Pour Gaëlle Abily, vice-présidente du Conseil Régionale à l’égalité, les réactions hostiles au film ne sont également qu’une manifestation supplémentaire d’une homophobie bien présente, d’intolérance et de refus du respect des uns et des autres. Pour l’heure, l’inspection académique d’Ille et Vilaine reste prudente et demande à voir. L’I.E. a demandé au réalisateur de retirer le logo de l’éducation nationale qui figurait sur le site du film sans qu’il y ait eu un accord formel préalable. “La lutte contre les discriminations et l’homophobie est une réelle préoccupation du ministre de l’éducation nationale, souligne Jean-Charles Huchet, inspecteur d’académie. Mais il s’agit de questions extrêmement délicales et toute démarche éducative demande réflexion, pour vérifier par exemple si le produit proposé est bien conforme aux publics auxquels il s’adresse. En l’occurence, je ne peux pas prendre position sur quelque chose qui n’est pas fini et que je ne connais pas”.

Pas sur donc que l’éducation nationale apporte son aval pour une diffusion du “Baiser de la Lune” dans les écoles.

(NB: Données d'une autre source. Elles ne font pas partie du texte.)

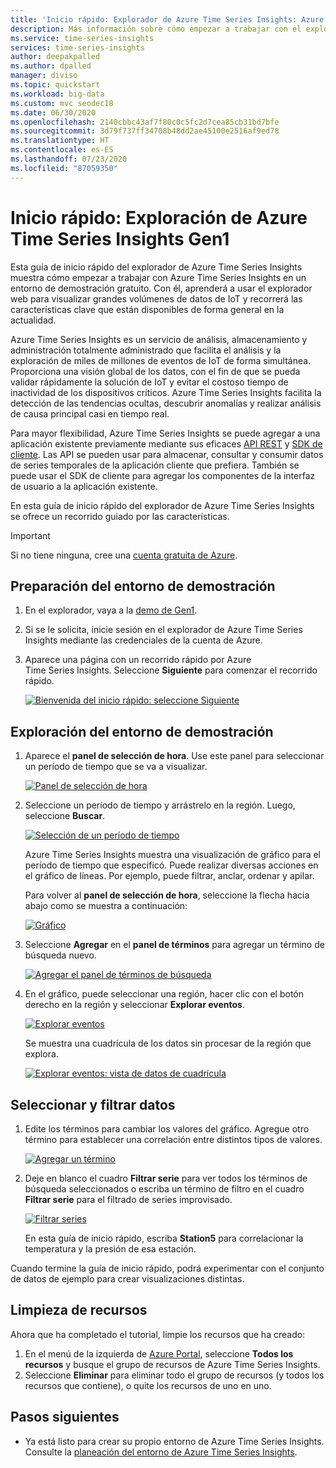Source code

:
 ```yaml
---
title: 'Inicio rápido: Explorador de Azure Time Series Insights: Azure Time Series Insights | Microsoft Docs'
description: Más información sobre cómo empezar a trabajar con el explorador de Azure Time Series Insights. Visualice grandes volúmenes de datos de IoT y conozca las características clave de su entorno.
ms.service: time-series-insights
services: time-series-insights
author: deepakpalled
ms.author: dpalled
manager: diviso
ms.topic: quickstart
ms.workload: big-data
ms.custom: mvc seodec18
ms.date: 06/30/2020
ms.openlocfilehash: 2140cbbc43af7f80c0c5fc2d7cea85cb31bd7bfe
ms.sourcegitcommit: 3d79f737ff34708b48dd2ae45100e2516af9ed78
ms.translationtype: HT
ms.contentlocale: es-ES
ms.lasthandoff: 07/23/2020
ms.locfileid: "87059350"
---
```

# <a name="quickstart-explore-azure-time-series-insights-gen1"></a>Inicio rápido: Exploración de Azure Time Series Insights Gen1

Esta guía de inicio rápido del explorador de Azure Time Series Insights muestra cómo empezar a trabajar con Azure Time Series Insights en un entorno de demostración gratuito. Con él, aprenderá a usar el explorador web para visualizar grandes volúmenes de datos de IoT y recorrerá las características clave que están disponibles de forma general en la actualidad.

Azure Time Series Insights es un servicio de análisis, almacenamiento y administración totalmente administrado que facilita el análisis y la exploración de miles de millones de eventos de IoT de forma simultánea. Proporciona una visión global de los datos, con el fin de que se pueda validar rápidamente la solución de IoT y evitar el costoso tiempo de inactividad de los dispositivos críticos. Azure Time Series Insights facilita la detección de las tendencias ocultas, descubrir anomalías y realizar análisis de causa principal casi en tiempo real.

Para mayor flexibilidad, Azure Time Series Insights se puede agregar a una aplicación existente previamente mediante sus eficaces [API REST](./concepts-query-overview.md) y [SDK de cliente](https://github.com/microsoft/tsiclient). Las API se pueden usar para almacenar, consultar y consumir datos de series temporales de la aplicación cliente que prefiera. También se puede usar el SDK de cliente para agregar los componentes de la interfaz de usuario a la aplicación existente.

En esta guía de inicio rápido del explorador de Azure Time Series Insights se ofrece un recorrido guiado por las características.

> [!IMPORTANT]
> Si no tiene ninguna, cree una [cuenta gratuita de Azure](https://azure.microsoft.com/free/?ref=microsoft.com&utm_source=microsoft.com&utm_medium=docs&utm_campaign=visualstudio).

## <a name="prepare-the-demo-environment"></a>Preparación del entorno de demostración

1. En el explorador, vaya a la [demo de Gen1](https://insights.timeseries.azure.com/demo).

1. Si se le solicita, inicie sesión en el explorador de Azure Time Series Insights mediante las credenciales de la cuenta de Azure.

1. Aparece una página con un recorrido rápido por Azure Time Series Insights. Seleccione **Siguiente** para comenzar el recorrido rápido.

   [![Bienvenida del inicio rápido: seleccione Siguiente](media/quickstart/quickstart-welcome.png)](media/quickstart/quickstart-welcome.png#lightbox)

## <a name="explore-the-demo-environment"></a>Exploración del entorno de demostración

1. Aparece el **panel de selección de hora**. Use este panel para seleccionar un período de tiempo que se va a visualizar.

   [![Panel de selección de hora](media/quickstart/quickstart-time-selection-panel.png)](media/quickstart/quickstart-time-selection-panel.png#lightbox)

1. Seleccione un período de tiempo y arrástrelo en la región. Luego, seleccione **Buscar**.

   [![Selección de un período de tiempo](media/quickstart/quickstart-select-time.png)](media/quickstart/quickstart-select-time.png#lightbox)

   Azure Time Series Insights muestra una visualización de gráfico para el período de tiempo que especificó. Puede realizar diversas acciones en el gráfico de líneas. Por ejemplo, puede filtrar, anclar, ordenar y apilar.

   Para volver al **panel de selección de hora**, seleccione la flecha hacia abajo como se muestra a continuación:

   [![Gráfico](media/quickstart/quickstart-select-down-arrow.png)](media/quickstart/quickstart-select-down-arrow.png#lightbox)

1. Seleccione **Agregar** en el **panel de términos** para agregar un término de búsqueda nuevo.

   [![Agregar el panel de términos de búsqueda](media/quickstart/quickstart-add-terms.png)](media/quickstart/quickstart-add-terms.png#lightbox)

1. En el gráfico, puede seleccionar una región, hacer clic con el botón derecho en la región y seleccionar **Explorar eventos**.

   [![Explorar eventos](media/quickstart/quickstart-explore-events.png)](media/quickstart/quickstart-explore-events.png#lightbox)

   Se muestra una cuadrícula de los datos sin procesar de la región que explora.

   [![Explorar eventos: vista de datos de cuadrícula](media/quickstart/quickstart-explore-events-grid-data.png)](media/quickstart/quickstart-explore-events-grid-data.png#lightbox)

## <a name="select-and-filter-data"></a>Seleccionar y filtrar datos

1. Edite los términos para cambiar los valores del gráfico. Agregue otro término para establecer una correlación entre distintos tipos de valores.

   [![Agregar un término](media/quickstart/quickstart-add-a-term.png)](media/quickstart/quickstart-add-a-term.png#lightbox)

1. Deje en blanco el cuadro **Filtrar serie** para ver todos los términos de búsqueda seleccionados o escriba un término de filtro en el cuadro **Filtrar serie** para el filtrado de series improvisado.

   [![Filtrar series](media/quickstart/quickstart-filter-series.png)](media/quickstart/quickstart-filter-series.png#lightbox)

   En esta guía de inicio rápido, escriba **Station5** para correlacionar la temperatura y la presión de esa estación.

Cuando termine la guía de inicio rápido, podrá experimentar con el conjunto de datos de ejemplo para crear visualizaciones distintas.

## <a name="clean-up-resources"></a>Limpieza de recursos

Ahora que ha completado el tutorial, limpie los recursos que ha creado:

1. En el menú de la izquierda de [Azure Portal](https://portal.azure.com), seleccione **Todos los recursos** y busque el grupo de recursos de Azure Time Series Insights.
1. Seleccione **Eliminar** para eliminar todo el grupo de recursos (y todos los recursos que contiene), o quite los recursos de uno en uno.

## <a name="next-steps"></a>Pasos siguientes

* Ya está listo para crear su propio entorno de Azure Time Series Insights. Consulte la [planeación del entorno de Azure Time Series Insights](time-series-insights-environment-planning.md).
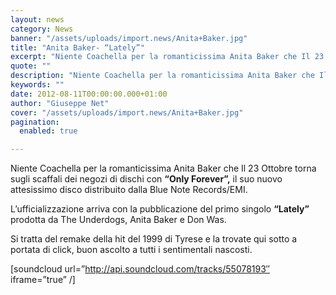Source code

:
 ```yaml
---
layout: news
category: News
banner: "/assets/uploads/import.news/Anita+Baker.jpg"
title: "Anita Baker- “Lately”"
excerpt: "Niente Coachella per la romanticissima Anita Baker che Il 23 Ottobre torna sugli scaffali dei negozi di dischi con “Only Forever”, il suo nuovo attesissimo disco distribuito dalla Blue Note Records/EMI. L’ufficializzazione arriva con la pubblicazione del primo singolo “Lately” prodotta da The Underdogs, Anita Baker e Don Was. Si tratta del remake della hit [&hellip"
quote: ""
description: "Niente Coachella per la romanticissima Anita Baker che Il 23 Ottobre torna sugli scaffali dei negozi di dischi con “Only Forever”, il suo nuovo attesissimo disco distribuito dalla Blue Note Records/EMI. L’ufficializzazione arriva con la pubblicazione del primo singolo “Lately” prodotta da The Underdogs, Anita Baker e Don Was. Si tratta del remake della hit [&hellip"
keywords: ""
date: 2012-08-11T00:00:00.000+01:00
author: "Giuseppe Net"
cover: "/assets/uploads/import.news/Anita+Baker.jpg"
pagination:
  enabled: true

---
```


Niente Coachella per la romanticissima Anita Baker che Il 23 Ottobre torna sugli scaffali dei negozi di dischi con **“**Only Forever**”,** il suo nuovo attesissimo disco distribuito dalla Blue Note Records/EMI.

L’ufficializzazione arriva con la pubblicazione del primo singolo **“**Lately**”** prodotta da The Underdogs, Anita Baker e Don Was.

Si tratta del remake della hit del 1999 di Tyrese e la trovate qui sotto a portata di click, buon ascolto a tutti i sentimentali nascosti.

\[soundcloud url=”http://api.soundcloud.com/tracks/55078193″ iframe=”true” /\]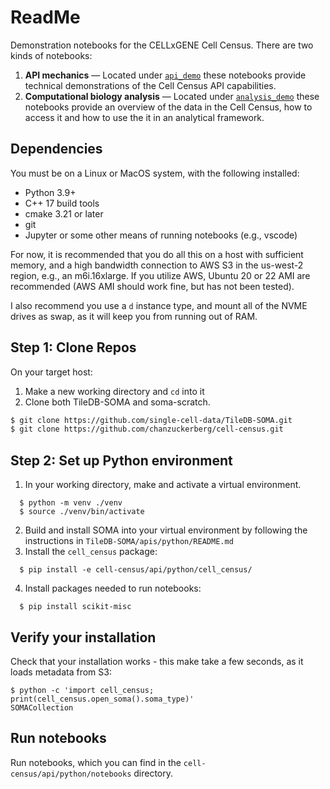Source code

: # ReadMe

Demonstration notebooks for the CELLxGENE Cell Census. There are two kinds of notebooks:

1. **API mechanics** — Located under [`api_demo`](api/python/notebooks/api_demo) these notebooks provide technical demonstrations of the Cell Census API capabilities.
2. **Computational biology analysis** — Located under [`analysis_demo`](api/python/notebooks/analysis_demo) these notebooks provide an overview of the data in the Cell Census, how to access it and how to use the it in an analytical framework.

## Dependencies

You must be on a Linux or MacOS system, with the following installed:
* Python 3.9+
* C++ 17 build tools
* cmake 3.21 or later
* git
* Jupyter or some other means of running notebooks (e.g., vscode)

For now, it is recommended that you do all this on a host with sufficient memory,
and a high bandwidth connection to AWS S3 in the us-west-2 region, e.g., an m6i.16xlarge.
If you utilize AWS, Ubuntu 20 or 22 AMI are recommended (AWS AMI should work fine, but has
not been tested).

I also recommend you use a `d` instance type, and mount all of the NVME drives as swap,
as it will keep you from running out of RAM.

## Step 1: Clone Repos

On your target host:
1. Make a new working directory and `cd` into it
2. Clone both TileDB-SOMA and soma-scratch.
```bash
$ git clone https://github.com/single-cell-data/TileDB-SOMA.git
$ git clone https://github.com/chanzuckerberg/cell-census.git
```

## Step 2: Set up Python environment
1. In your working directory, make and activate a virtual environment.
```shell
  $ python -m venv ./venv
  $ source ./venv/bin/activate
```
2. Build and install SOMA into your virtual environment by following the instructions in `TileDB-SOMA/apis/python/README.md`
3. Install the `cell_census` package:
```shell
  $ pip install -e cell-census/api/python/cell_census/
```
4. Install packages needed to run notebooks:
```shell
  $ pip install scikit-misc
```

## Verify your installation
Check that your installation works - this make take a few seconds, as it loads metadata from S3:
```shell
$ python -c 'import cell_census; print(cell_census.open_soma().soma_type)'
SOMACollection
```

## Run notebooks
Run notebooks, which you can find in the `cell-census/api/python/notebooks` directory.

Mais les discussions se poursuivent, assurent Sébastien Watel. De leur côté, l’Inter-LGBT (1), SOS homophobie et le collectif éducation contre les LGBTphobies en milieu scolaire, qui regroupe plusieurs syndicats d’enseignants, ont demandé au ministère de l’Éducation nationale de “remplir sa mission sans céder aux lobbys ultra-conservateurs”. “Nous exigeons que les pouvoirs publics mettent tout en œuvre pour faire reculer les préjugés et les discriminations relatifs à l’orientation sexuelle et à l’identité de genre, y compris en participant au financement de projets pédagogiques et éducatifs destinés à cet objectif”.

Le film, dont le budget de 150 000 euros est presque bouclé mais qui a néammoins lancé un appel à souscription, doit être achevé en juin. D’ici là les positions auront peut-être évolué.